Amanda Feilding is the Founder and Executive Director of the Beckley Foundation. She has been called the ‘hidden hand’ behind the Renaissance of Psychedelic Science, and her contribution to the advancement of psychedelic research and global drug policy has been pivotal and widely acknowledged.
Featured on the Guardian’s list of the Bravest Men and Women in the History of Science, Amanda has personally co-authored over 80 peer-reviewed scientific publications on psychoactive substances, many with ground-breaking results. By establishing key Research Programmes at some of the world’s most prestigious institutions, she has propelled the field forward over the last 20+ years, conducting landmark studies, such as the world’s first psilocybin for treatment-resistant depression study, the world’s first LSD, MDMA and DMT brain imaging studies, plus the initiation and collaboration with Johns Hopkins on the first study using psilocybin-assisted psychotherapy to overcome nicotine addiction.
Since its inception in 1998, the Beckley Foundation has been at the forefront of exploratory research into psychedelics and cannabis, and evidence-based global drug policies. Through a series of pivotal international seminars at the House of Lords (starting in 2000) with leading figures from around the world in different fields, from science to politics, plus over 60 much-cited books, reports and papers, and numerous meetings with thought-leaders, academics, and policy-makers at the UN and governments around the world, Amanda has ensured that the Beckley Foundation has been at the forefront of global drug policy reform, particularly in the field of cannabis and the psychedelics.
Through her work with the Beckley Foundation, Amanda is bridging the gap between science and policy, creating a positive feedback loop, with the aim of building and harnessing our knowledge of the benefits of currently prohibited compounds to optimise human health, wellbeing and potential.
LSD and the importance of changes in the cerebral blood supply: from expanded states of consciousness to new therapeutic interventions
Until now, modern neuroscience has been almost exclusively focused on the impact of psychedelics on neuronal mechanisms, largely ignoring the fact that the serotonin system is deeply involved in many other important physiological mechanisms, in particular the regulation of vascular tone, and therefore the distribution of blood and energy resources in both the brain and the body.

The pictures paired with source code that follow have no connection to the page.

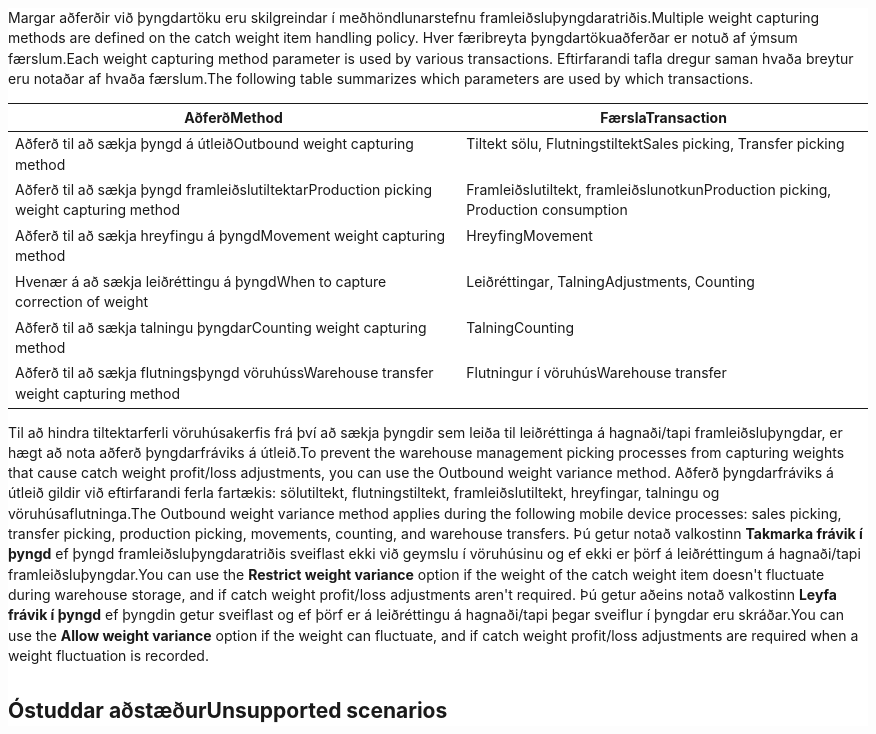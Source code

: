 <span data-ttu-id="7e0c1-191">Margar aðferðir við þyngdartöku eru skilgreindar í meðhöndlunarstefnu framleiðsluþyngdaratriðis.</span><span class="sxs-lookup"><span data-stu-id="7e0c1-191">Multiple weight capturing methods are defined on the catch weight item handling policy.</span></span> <span data-ttu-id="7e0c1-192">Hver færibreyta þyngdartökuaðferðar er notuð af ýmsum færslum.</span><span class="sxs-lookup"><span data-stu-id="7e0c1-192">Each weight capturing method parameter is used by various transactions.</span></span> <span data-ttu-id="7e0c1-193">Eftirfarandi tafla dregur saman hvaða breytur eru notaðar af hvaða færslum.</span><span class="sxs-lookup"><span data-stu-id="7e0c1-193">The following table summarizes which parameters are used by which transactions.</span></span>

| <span data-ttu-id="7e0c1-194">Aðferð</span><span class="sxs-lookup"><span data-stu-id="7e0c1-194">Method</span></span>                                     | <span data-ttu-id="7e0c1-195">Færsla</span><span class="sxs-lookup"><span data-stu-id="7e0c1-195">Transaction</span></span>                                |
|--------------------------------------------|--------------------------------------------|
| <span data-ttu-id="7e0c1-196">Aðferð til að sækja þyngd á útleið</span><span class="sxs-lookup"><span data-stu-id="7e0c1-196">Outbound weight capturing method</span></span>           | <span data-ttu-id="7e0c1-197">Tiltekt sölu, Flutningstiltekt</span><span class="sxs-lookup"><span data-stu-id="7e0c1-197">Sales picking, Transfer picking</span></span>            |
| <span data-ttu-id="7e0c1-198">Aðferð til að sækja þyngd framleiðslutiltektar</span><span class="sxs-lookup"><span data-stu-id="7e0c1-198">Production picking weight capturing method</span></span> | <span data-ttu-id="7e0c1-199">Framleiðslutiltekt, framleiðslunotkun</span><span class="sxs-lookup"><span data-stu-id="7e0c1-199">Production picking, Production consumption</span></span> |
| <span data-ttu-id="7e0c1-200">Aðferð til að sækja hreyfingu á þyngd</span><span class="sxs-lookup"><span data-stu-id="7e0c1-200">Movement weight capturing method</span></span>           | <span data-ttu-id="7e0c1-201">Hreyfing</span><span class="sxs-lookup"><span data-stu-id="7e0c1-201">Movement</span></span>                                   |
| <span data-ttu-id="7e0c1-202">Hvenær á að sækja leiðréttingu á þyngd</span><span class="sxs-lookup"><span data-stu-id="7e0c1-202">When to capture correction of weight</span></span>       | <span data-ttu-id="7e0c1-203">Leiðréttingar, Talning</span><span class="sxs-lookup"><span data-stu-id="7e0c1-203">Adjustments, Counting</span></span>                      |
| <span data-ttu-id="7e0c1-204">Aðferð til að sækja talningu þyngdar</span><span class="sxs-lookup"><span data-stu-id="7e0c1-204">Counting weight capturing method</span></span>           | <span data-ttu-id="7e0c1-205">Talning</span><span class="sxs-lookup"><span data-stu-id="7e0c1-205">Counting</span></span>                                   |
| <span data-ttu-id="7e0c1-206">Aðferð til að sækja flutningsþyngd vöruhúss</span><span class="sxs-lookup"><span data-stu-id="7e0c1-206">Warehouse transfer weight capturing method</span></span> | <span data-ttu-id="7e0c1-207">Flutningur í vöruhús</span><span class="sxs-lookup"><span data-stu-id="7e0c1-207">Warehouse transfer</span></span>                         |

<span data-ttu-id="7e0c1-208">Til að hindra tiltektarferli vöruhúsakerfis frá því að sækja þyngdir sem leiða til leiðréttinga á hagnaði/tapi framleiðsluþyngdar, er hægt að nota aðferð þyngdarfráviks á útleið.</span><span class="sxs-lookup"><span data-stu-id="7e0c1-208">To prevent the warehouse management picking processes from capturing weights that cause catch weight profit/loss adjustments, you can use the Outbound weight variance method.</span></span> <span data-ttu-id="7e0c1-209">Aðferð þyngdarfráviks á útleið gildir við eftirfarandi ferla fartækis: sölutiltekt, flutningstiltekt, framleiðslutiltekt, hreyfingar, talningu og vöruhúsaflutninga.</span><span class="sxs-lookup"><span data-stu-id="7e0c1-209">The Outbound weight variance method applies during the following mobile device processes: sales picking, transfer picking, production picking, movements, counting, and warehouse transfers.</span></span> <span data-ttu-id="7e0c1-210">Þú getur notað valkostinn **Takmarka frávik í þyngd** ef þyngd framleiðsluþyngdaratriðis sveiflast ekki við geymslu í vöruhúsinu og ef ekki er þörf á leiðréttingum á hagnaði/tapi framleiðsluþyngdar.</span><span class="sxs-lookup"><span data-stu-id="7e0c1-210">You can use the **Restrict weight variance** option if the weight of the catch weight item doesn't fluctuate during warehouse storage, and if catch weight profit/loss adjustments aren't required.</span></span> <span data-ttu-id="7e0c1-211">Þú getur aðeins notað valkostinn **Leyfa frávik í þyngd** ef þyngdin getur sveiflast og ef þörf er á leiðréttingu á hagnaði/tapi þegar sveiflur í þyngdar eru skráðar.</span><span class="sxs-lookup"><span data-stu-id="7e0c1-211">You can use the **Allow weight variance** option if the weight can fluctuate, and if catch weight profit/loss adjustments are required when a weight fluctuation is recorded.</span></span>

## <a name="unsupported-scenarios"></a><span data-ttu-id="7e0c1-212">Óstuddar aðstæður</span><span class="sxs-lookup"><span data-stu-id="7e0c1-212">Unsupported scenarios</span></span>
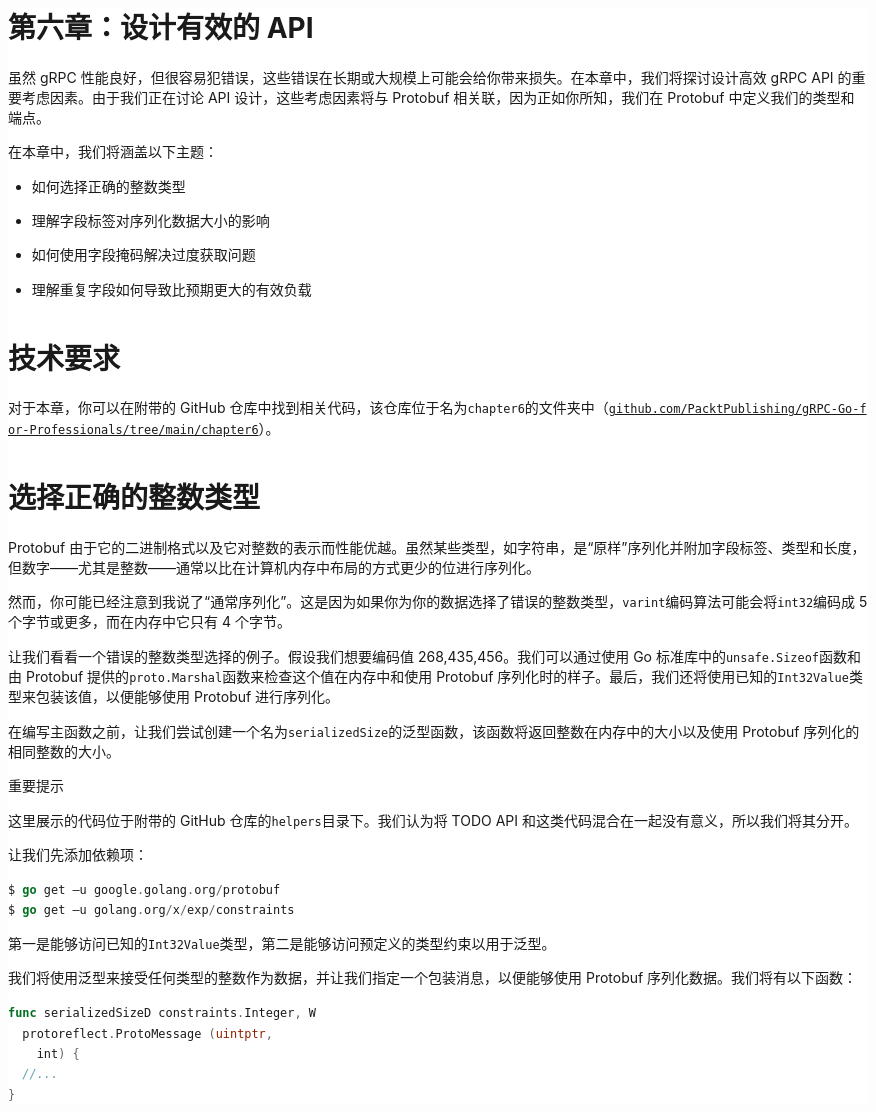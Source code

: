 

# 第六章：设计有效的 API

虽然 gRPC 性能良好，但很容易犯错误，这些错误在长期或大规模上可能会给你带来损失。在本章中，我们将探讨设计高效 gRPC API 的重要考虑因素。由于我们正在讨论 API 设计，这些考虑因素将与 Protobuf 相关联，因为正如你所知，我们在 Protobuf 中定义我们的类型和端点。

在本章中，我们将涵盖以下主题：

+   如何选择正确的整数类型

+   理解字段标签对序列化数据大小的影响

+   如何使用字段掩码解决过度获取问题

+   理解重复字段如何导致比预期更大的有效负载

# 技术要求

对于本章，你可以在附带的 GitHub 仓库中找到相关代码，该仓库位于名为`chapter6`的文件夹中（[`github.com/PacktPublishing/gRPC-Go-for-Professionals/tree/main/chapter6`](https://github.com/PacktPublishing/gRPC-Go-for-Professionals/tree/main/chapter6)）。

# 选择正确的整数类型

Protobuf 由于它的二进制格式以及它对整数的表示而性能优越。虽然某些类型，如字符串，是“原样”序列化并附加字段标签、类型和长度，但数字——尤其是整数——通常以比在计算机内存中布局的方式更少的位进行序列化。

然而，你可能已经注意到我说了“通常序列化”。这是因为如果你为你的数据选择了错误的整数类型，`varint`编码算法可能会将`int32`编码成 5 个字节或更多，而在内存中它只有 4 个字节。

让我们看看一个错误的整数类型选择的例子。假设我们想要编码值 268,435,456。我们可以通过使用 Go 标准库中的`unsafe.Sizeof`函数和由 Protobuf 提供的`proto.Marshal`函数来检查这个值在内存中和使用 Protobuf 序列化时的样子。最后，我们还将使用已知的`Int32Value`类型来包装该值，以便能够使用 Protobuf 进行序列化。

在编写主函数之前，让我们尝试创建一个名为`serializedSize`的泛型函数，该函数将返回整数在内存中的大小以及使用 Protobuf 序列化的相同整数的大小。

重要提示

这里展示的代码位于附带的 GitHub 仓库的`helpers`目录下。我们认为将 TODO API 和这类代码混合在一起没有意义，所以我们将其分开。

让我们先添加依赖项：

```go
$ go get –u google.golang.org/protobuf
$ go get –u golang.org/x/exp/constraints
```

第一是能够访问已知的`Int32Value`类型，第二是能够访问预定义的类型约束以用于泛型。

我们将使用泛型来接受任何类型的整数作为数据，并让我们指定一个包装消息，以便能够使用 Protobuf 序列化数据。我们将有以下函数：

```go
func serializedSizeD constraints.Integer, W
  protoreflect.ProtoMessage (uintptr,
    int) {
  //...
}
```

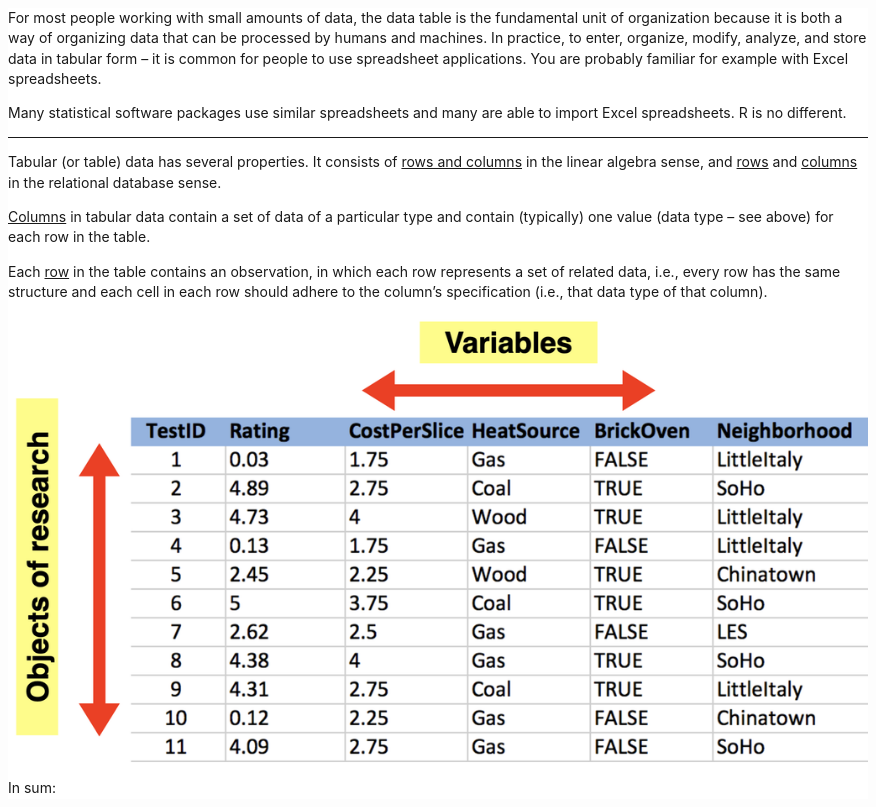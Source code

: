 For most people working with small amounts of data, the data table is
the fundamental unit of organization because it is both a way of
organizing data that can be processed by humans and machines. In
practice, to enter, organize, modify, analyze, and store data in tabular
form – it is common for people to use spreadsheet applications. You are
probably familiar for example with Excel spreadsheets.

Many statistical software packages use similar spreadsheets and many are
able to import Excel spreadsheets. R is no different.

------------------------------------------------------------------------

Tabular (or table) data has several properties. It consists of [rows and
columns](https://en.wikipedia.org/wiki/Row_and_column_vectors) in the
linear algebra sense, and
[rows](https://en.wikipedia.org/wiki/Row_(database)) and
[columns](https://en.wikipedia.org/wiki/Column_(database)) in the
relational database sense.

[Columns](https://en.wikipedia.org/wiki/Column_(database)) in tabular
data contain a set of data of a particular type and contain (typically)
one value (data type – see above) for each row in the table.

Each [row](https://en.wikipedia.org/wiki/Row_(database)) in the table
contains an observation, in which each row represents a set of related
data, i.e., every row has the same structure and each cell in each row
should adhere to the column’s specification (i.e., that data type of
that column).

![Variables and observations in a table](figures/table_example.png) In
sum:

In 1966, I met Bart Huges, a Dutch scientist of exceptional insight, who had two fascinating hypotheses about the way psychedelics may induce a radical shift in blood distribution within both body and brain, which may be at the origin of their consciousness altering effects. Since then, I have felt inspired by a ‘mission’ to test the reality of this theory with the best possible research. Finally, modern neuroscientific tools have reached a stage of sophistication that may allow me to address, in depth and from different angles, this potentially revolutionary hypothesis.
In this talk, I will introduce some of the key research projects I have been developing in the past year with leading experts in multiple complementary fields of neuroscience, in order to look, with an unprecedented level of precision and resolution, at the multiple physiological changes that occur in the brain under the effect of psychedelics, in particular LSD. From cutting-edge, high-resolution functional imaging of the mystical experience, to advanced optical imaging of the brain’s microvasculature, this new research programme may revolutionise the way we understand the underlying mechanisms of psychedelics, and potentially pave the way to new therapeutic applications, as well as increasing our potential to harness a wide spectrum of positive human states, such as wellbeing, awareness and creativity.